▶ ASSIGNED TASK
Transcribe only the last portion of the material: exactly the lines from the one with "- Встановлений поріг змін" through the end, inclusive.

··· DATASET RECORDS

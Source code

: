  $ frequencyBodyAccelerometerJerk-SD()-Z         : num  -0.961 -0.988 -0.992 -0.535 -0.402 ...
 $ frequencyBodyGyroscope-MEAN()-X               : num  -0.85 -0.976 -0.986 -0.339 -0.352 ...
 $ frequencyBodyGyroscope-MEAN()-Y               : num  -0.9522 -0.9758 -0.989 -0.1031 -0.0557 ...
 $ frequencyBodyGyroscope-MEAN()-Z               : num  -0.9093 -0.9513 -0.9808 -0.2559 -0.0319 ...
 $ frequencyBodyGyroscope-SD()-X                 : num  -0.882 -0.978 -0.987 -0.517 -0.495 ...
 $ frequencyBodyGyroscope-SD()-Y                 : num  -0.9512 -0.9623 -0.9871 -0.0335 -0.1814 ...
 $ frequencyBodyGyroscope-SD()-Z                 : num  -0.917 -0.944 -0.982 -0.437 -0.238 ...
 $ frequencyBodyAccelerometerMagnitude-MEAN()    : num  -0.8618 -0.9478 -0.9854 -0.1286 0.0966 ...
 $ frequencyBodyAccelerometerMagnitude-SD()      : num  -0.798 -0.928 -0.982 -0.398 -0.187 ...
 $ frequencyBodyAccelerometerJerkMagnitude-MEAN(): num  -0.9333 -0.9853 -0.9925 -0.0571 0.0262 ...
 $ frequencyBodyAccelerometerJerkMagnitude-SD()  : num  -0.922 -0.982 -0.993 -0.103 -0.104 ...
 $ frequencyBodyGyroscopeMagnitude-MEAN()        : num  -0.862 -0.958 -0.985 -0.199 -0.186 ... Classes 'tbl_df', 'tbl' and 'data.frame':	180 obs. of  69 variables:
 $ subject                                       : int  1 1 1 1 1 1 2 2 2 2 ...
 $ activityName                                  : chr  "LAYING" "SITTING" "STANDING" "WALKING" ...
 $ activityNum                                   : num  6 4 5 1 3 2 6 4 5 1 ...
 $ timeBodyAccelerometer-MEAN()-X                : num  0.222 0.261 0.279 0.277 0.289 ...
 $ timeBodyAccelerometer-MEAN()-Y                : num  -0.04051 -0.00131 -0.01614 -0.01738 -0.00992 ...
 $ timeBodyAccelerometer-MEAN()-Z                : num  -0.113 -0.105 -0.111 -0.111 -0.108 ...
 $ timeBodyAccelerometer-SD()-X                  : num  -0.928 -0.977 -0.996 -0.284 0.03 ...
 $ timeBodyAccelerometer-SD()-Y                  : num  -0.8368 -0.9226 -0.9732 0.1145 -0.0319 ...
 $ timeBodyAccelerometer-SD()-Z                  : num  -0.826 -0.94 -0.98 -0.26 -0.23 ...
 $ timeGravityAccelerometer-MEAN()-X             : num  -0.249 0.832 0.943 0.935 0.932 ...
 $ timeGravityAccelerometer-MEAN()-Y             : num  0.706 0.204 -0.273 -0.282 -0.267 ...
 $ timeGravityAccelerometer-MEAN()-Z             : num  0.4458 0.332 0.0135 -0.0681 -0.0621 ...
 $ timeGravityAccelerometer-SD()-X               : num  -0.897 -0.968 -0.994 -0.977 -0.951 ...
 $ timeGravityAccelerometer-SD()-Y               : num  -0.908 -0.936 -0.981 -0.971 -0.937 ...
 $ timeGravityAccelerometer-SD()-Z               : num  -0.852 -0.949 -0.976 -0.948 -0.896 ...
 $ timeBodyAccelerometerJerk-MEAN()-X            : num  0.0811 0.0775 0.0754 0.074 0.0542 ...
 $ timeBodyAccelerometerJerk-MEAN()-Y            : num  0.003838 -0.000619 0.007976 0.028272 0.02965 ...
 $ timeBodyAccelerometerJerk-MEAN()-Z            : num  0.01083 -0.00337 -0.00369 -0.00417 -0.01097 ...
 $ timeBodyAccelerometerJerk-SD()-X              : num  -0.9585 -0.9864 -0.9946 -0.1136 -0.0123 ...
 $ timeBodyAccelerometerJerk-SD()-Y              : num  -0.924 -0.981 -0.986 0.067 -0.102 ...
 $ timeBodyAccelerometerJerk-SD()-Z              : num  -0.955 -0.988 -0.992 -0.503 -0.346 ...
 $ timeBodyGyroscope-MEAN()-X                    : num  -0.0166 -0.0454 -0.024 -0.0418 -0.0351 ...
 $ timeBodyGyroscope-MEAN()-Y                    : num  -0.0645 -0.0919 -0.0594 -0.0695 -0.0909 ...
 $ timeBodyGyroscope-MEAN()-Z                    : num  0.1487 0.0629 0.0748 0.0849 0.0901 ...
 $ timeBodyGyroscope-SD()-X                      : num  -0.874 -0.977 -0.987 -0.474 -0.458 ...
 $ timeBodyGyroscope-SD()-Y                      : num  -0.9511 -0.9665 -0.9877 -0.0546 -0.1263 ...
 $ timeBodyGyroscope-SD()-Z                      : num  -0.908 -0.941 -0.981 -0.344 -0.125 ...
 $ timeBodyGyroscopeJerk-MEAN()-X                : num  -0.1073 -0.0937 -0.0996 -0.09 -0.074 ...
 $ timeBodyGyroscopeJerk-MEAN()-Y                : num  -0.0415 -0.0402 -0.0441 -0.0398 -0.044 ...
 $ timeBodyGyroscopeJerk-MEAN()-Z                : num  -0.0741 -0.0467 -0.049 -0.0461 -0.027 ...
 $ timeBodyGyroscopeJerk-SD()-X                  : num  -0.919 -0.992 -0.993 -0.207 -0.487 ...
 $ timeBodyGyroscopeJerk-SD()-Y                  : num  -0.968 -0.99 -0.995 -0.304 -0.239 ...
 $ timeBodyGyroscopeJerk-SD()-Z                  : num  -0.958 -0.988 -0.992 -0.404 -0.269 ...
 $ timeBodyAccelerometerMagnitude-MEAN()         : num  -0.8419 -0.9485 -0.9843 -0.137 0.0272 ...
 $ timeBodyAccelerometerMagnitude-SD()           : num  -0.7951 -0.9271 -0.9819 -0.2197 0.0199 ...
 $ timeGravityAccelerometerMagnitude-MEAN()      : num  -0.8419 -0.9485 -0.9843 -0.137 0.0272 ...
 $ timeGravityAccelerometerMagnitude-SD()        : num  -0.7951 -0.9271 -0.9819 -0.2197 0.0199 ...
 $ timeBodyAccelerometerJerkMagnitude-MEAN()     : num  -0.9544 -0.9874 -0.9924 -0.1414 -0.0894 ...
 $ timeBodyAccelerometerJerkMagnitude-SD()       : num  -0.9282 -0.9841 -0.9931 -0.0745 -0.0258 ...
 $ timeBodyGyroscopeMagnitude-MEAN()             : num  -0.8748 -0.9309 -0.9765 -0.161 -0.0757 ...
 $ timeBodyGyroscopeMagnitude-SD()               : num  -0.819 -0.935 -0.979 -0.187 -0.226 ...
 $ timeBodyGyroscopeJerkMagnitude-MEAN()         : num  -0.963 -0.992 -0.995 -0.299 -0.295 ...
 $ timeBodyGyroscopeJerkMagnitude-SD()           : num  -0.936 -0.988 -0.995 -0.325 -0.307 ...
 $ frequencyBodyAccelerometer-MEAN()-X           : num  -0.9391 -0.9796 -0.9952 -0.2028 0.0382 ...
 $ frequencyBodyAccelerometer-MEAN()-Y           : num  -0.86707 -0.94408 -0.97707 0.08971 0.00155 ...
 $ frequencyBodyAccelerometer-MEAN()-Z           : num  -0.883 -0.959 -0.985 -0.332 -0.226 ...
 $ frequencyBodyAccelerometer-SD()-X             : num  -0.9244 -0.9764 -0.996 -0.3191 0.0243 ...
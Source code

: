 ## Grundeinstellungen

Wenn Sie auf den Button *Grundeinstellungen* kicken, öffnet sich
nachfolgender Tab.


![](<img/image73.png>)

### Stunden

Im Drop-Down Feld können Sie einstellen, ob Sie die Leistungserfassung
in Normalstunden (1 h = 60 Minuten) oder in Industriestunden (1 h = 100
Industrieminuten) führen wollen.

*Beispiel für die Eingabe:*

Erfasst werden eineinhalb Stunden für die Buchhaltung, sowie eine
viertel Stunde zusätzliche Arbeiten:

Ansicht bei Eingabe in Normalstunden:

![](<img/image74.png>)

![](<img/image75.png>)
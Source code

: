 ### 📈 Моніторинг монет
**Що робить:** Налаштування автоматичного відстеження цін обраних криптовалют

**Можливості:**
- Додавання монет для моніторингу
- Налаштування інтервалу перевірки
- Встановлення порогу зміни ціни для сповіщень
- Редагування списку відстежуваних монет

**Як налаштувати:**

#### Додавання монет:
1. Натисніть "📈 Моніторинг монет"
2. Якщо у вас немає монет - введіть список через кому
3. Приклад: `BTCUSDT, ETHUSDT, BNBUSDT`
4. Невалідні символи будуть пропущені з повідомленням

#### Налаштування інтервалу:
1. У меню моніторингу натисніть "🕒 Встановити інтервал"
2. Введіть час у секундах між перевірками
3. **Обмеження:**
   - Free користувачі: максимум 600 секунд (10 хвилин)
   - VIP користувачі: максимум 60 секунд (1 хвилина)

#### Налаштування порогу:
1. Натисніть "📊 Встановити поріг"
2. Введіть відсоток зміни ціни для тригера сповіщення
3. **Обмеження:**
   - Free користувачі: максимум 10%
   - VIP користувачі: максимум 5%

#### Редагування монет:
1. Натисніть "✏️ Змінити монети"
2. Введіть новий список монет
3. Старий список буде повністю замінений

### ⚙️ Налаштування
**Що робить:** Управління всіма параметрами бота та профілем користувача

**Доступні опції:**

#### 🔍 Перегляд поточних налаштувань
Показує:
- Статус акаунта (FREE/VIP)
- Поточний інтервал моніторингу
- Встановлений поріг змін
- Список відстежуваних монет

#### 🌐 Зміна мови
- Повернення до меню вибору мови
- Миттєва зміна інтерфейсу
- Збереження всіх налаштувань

······

▶ RESPONSE BOX
- Встановлений поріг змін
- Список відстежуваних монет

#### 🌐 Зміна мови
- Повернення до меню вибору мови
- Миттєва зміна інтерфейсу
- Збереження всіх налаштувань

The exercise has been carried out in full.